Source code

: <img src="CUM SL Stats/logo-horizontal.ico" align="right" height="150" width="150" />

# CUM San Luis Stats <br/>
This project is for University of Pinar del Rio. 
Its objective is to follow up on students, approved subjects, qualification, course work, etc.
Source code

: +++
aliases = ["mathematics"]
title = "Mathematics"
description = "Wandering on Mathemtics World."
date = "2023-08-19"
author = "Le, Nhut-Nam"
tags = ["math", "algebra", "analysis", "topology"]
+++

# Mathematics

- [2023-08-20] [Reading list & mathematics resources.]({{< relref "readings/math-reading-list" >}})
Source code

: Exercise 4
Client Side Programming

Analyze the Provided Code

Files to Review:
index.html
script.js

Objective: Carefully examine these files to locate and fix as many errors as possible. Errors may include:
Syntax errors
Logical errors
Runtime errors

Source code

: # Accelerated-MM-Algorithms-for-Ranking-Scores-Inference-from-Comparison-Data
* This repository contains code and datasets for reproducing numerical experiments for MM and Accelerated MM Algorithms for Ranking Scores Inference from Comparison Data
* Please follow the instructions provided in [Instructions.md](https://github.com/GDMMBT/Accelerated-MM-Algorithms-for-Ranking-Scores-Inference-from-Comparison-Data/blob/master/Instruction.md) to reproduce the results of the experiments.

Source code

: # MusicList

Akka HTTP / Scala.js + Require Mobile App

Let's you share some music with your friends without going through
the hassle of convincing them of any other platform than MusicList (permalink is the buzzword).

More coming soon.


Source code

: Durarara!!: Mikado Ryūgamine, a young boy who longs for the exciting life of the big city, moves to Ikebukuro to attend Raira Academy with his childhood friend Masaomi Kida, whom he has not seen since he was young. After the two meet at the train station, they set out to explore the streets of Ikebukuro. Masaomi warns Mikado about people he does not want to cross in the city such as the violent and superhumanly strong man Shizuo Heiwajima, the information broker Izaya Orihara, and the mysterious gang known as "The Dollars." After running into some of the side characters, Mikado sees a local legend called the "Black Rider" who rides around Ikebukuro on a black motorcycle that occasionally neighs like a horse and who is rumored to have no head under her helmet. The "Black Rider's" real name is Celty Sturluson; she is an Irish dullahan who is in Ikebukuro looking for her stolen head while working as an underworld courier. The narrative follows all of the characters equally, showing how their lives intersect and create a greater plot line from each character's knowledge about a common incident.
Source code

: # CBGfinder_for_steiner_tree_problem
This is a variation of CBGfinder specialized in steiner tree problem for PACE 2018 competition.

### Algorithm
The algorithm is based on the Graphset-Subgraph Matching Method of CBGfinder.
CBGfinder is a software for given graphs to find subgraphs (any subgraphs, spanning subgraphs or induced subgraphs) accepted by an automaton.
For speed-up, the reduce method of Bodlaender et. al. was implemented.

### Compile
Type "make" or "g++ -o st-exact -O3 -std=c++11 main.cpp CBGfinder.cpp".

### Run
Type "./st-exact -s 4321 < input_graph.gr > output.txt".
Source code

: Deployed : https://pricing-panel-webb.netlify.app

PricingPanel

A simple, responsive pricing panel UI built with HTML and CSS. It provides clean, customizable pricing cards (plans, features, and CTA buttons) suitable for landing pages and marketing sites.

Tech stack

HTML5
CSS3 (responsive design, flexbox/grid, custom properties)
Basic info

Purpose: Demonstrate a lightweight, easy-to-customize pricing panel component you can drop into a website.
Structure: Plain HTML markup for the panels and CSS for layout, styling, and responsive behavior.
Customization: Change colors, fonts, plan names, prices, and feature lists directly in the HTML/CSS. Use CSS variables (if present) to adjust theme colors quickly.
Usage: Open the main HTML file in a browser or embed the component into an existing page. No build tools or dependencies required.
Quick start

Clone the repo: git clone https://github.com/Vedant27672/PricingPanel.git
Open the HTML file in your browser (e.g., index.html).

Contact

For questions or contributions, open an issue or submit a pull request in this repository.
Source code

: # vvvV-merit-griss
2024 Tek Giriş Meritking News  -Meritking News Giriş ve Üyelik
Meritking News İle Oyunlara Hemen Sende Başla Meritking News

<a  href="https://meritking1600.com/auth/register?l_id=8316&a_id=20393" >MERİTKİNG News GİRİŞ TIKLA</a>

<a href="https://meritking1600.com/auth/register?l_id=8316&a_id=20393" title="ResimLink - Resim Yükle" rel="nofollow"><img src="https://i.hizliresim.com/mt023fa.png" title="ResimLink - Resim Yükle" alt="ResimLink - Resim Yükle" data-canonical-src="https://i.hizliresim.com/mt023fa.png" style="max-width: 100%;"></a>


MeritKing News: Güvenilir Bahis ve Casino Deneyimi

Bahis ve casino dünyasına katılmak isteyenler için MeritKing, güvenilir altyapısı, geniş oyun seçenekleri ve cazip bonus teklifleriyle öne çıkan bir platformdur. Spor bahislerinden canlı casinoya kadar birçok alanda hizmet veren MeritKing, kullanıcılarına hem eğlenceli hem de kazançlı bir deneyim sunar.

########################################

== Problem details ==
Each entry in the listing is to be output exactly as given.

== Answer to this problem ==
Source code

: <img src="CUM SL Stats/logo-horizontal.ico" align="right" height="150" width="150" />

# CUM San Luis Stats <br/>
This project is for University of Pinar del Rio. 
Its objective is to follow up on students, approved subjects, qualification, course work, etc.
Source code

: +++
aliases = ["mathematics"]
title = "Mathematics"
description = "Wandering on Mathemtics World."
date = "2023-08-19"
author = "Le, Nhut-Nam"
tags = ["math", "algebra", "analysis", "topology"]
+++

# Mathematics

- [2023-08-20] [Reading list & mathematics resources.]({{< relref "readings/math-reading-list" >}})
Source code

: Exercise 4
Client Side Programming

Analyze the Provided Code

Files to Review:
index.html
script.js

Objective: Carefully examine these files to locate and fix as many errors as possible. Errors may include:
Syntax errors
Logical errors
Runtime errors

Source code

: # Accelerated-MM-Algorithms-for-Ranking-Scores-Inference-from-Comparison-Data
* This repository contains code and datasets for reproducing numerical experiments for MM and Accelerated MM Algorithms for Ranking Scores Inference from Comparison Data
* Please follow the instructions provided in [Instructions.md](https://github.com/GDMMBT/Accelerated-MM-Algorithms-for-Ranking-Scores-Inference-from-Comparison-Data/blob/master/Instruction.md) to reproduce the results of the experiments.

Source code

: # MusicList

Akka HTTP / Scala.js + Require Mobile App

Let's you share some music with your friends without going through
the hassle of convincing them of any other platform than MusicList (permalink is the buzzword).

More coming soon.


Source code

: Durarara!!: Mikado Ryūgamine, a young boy who longs for the exciting life of the big city, moves to Ikebukuro to attend Raira Academy with his childhood friend Masaomi Kida, whom he has not seen since he was young. After the two meet at the train station, they set out to explore the streets of Ikebukuro. Masaomi warns Mikado about people he does not want to cross in the city such as the violent and superhumanly strong man Shizuo Heiwajima, the information broker Izaya Orihara, and the mysterious gang known as "The Dollars." After running into some of the side characters, Mikado sees a local legend called the "Black Rider" who rides around Ikebukuro on a black motorcycle that occasionally neighs like a horse and who is rumored to have no head under her helmet. The "Black Rider's" real name is Celty Sturluson; she is an Irish dullahan who is in Ikebukuro looking for her stolen head while working as an underworld courier. The narrative follows all of the characters equally, showing how their lives intersect and create a greater plot line from each character's knowledge about a common incident.
Source code

: # CBGfinder_for_steiner_tree_problem
This is a variation of CBGfinder specialized in steiner tree problem for PACE 2018 competition.

### Algorithm
The algorithm is based on the Graphset-Subgraph Matching Method of CBGfinder.
CBGfinder is a software for given graphs to find subgraphs (any subgraphs, spanning subgraphs or induced subgraphs) accepted by an automaton.
For speed-up, the reduce method of Bodlaender et. al. was implemented.

### Compile
Type "make" or "g++ -o st-exact -O3 -std=c++11 main.cpp CBGfinder.cpp".

### Run
Type "./st-exact -s 4321 < input_graph.gr > output.txt".
Source code

: Deployed : https://pricing-panel-webb.netlify.app

PricingPanel

A simple, responsive pricing panel UI built with HTML and CSS. It provides clean, customizable pricing cards (plans, features, and CTA buttons) suitable for landing pages and marketing sites.

Tech stack

HTML5
CSS3 (responsive design, flexbox/grid, custom properties)
Basic info

Purpose: Demonstrate a lightweight, easy-to-customize pricing panel component you can drop into a website.
Structure: Plain HTML markup for the panels and CSS for layout, styling, and responsive behavior.
Customization: Change colors, fonts, plan names, prices, and feature lists directly in the HTML/CSS. Use CSS variables (if present) to adjust theme colors quickly.
Usage: Open the main HTML file in a browser or embed the component into an existing page. No build tools or dependencies required.
Quick start

Clone the repo: git clone https://github.com/Vedant27672/PricingPanel.git
Open the HTML file in your browser (e.g., index.html).

Contact

For questions or contributions, open an issue or submit a pull request in this repository.
Source code

: # vvvV-merit-griss
2024 Tek Giriş Meritking News  -Meritking News Giriş ve Üyelik
Meritking News İle Oyunlara Hemen Sende Başla Meritking News

<a  href="https://meritking1600.com/auth/register?l_id=8316&a_id=20393" >MERİTKİNG News GİRİŞ TIKLA</a>

<a href="https://meritking1600.com/auth/register?l_id=8316&a_id=20393" title="ResimLink - Resim Yükle" rel="nofollow"><img src="https://i.hizliresim.com/mt023fa.png" title="ResimLink - Resim Yükle" alt="ResimLink - Resim Yükle" data-canonical-src="https://i.hizliresim.com/mt023fa.png" style="max-width: 100%;"></a>


MeritKing News: Güvenilir Bahis ve Casino Deneyimi

Bahis ve casino dünyasına katılmak isteyenler için MeritKing, güvenilir altyapısı, geniş oyun seçenekleri ve cazip bonus teklifleriyle öne çıkan bir platformdur. Spor bahislerinden canlı casinoya kadar birçok alanda hizmet veren MeritKing, kullanıcılarına hem eğlenceli hem de kazançlı bir deneyim sunar.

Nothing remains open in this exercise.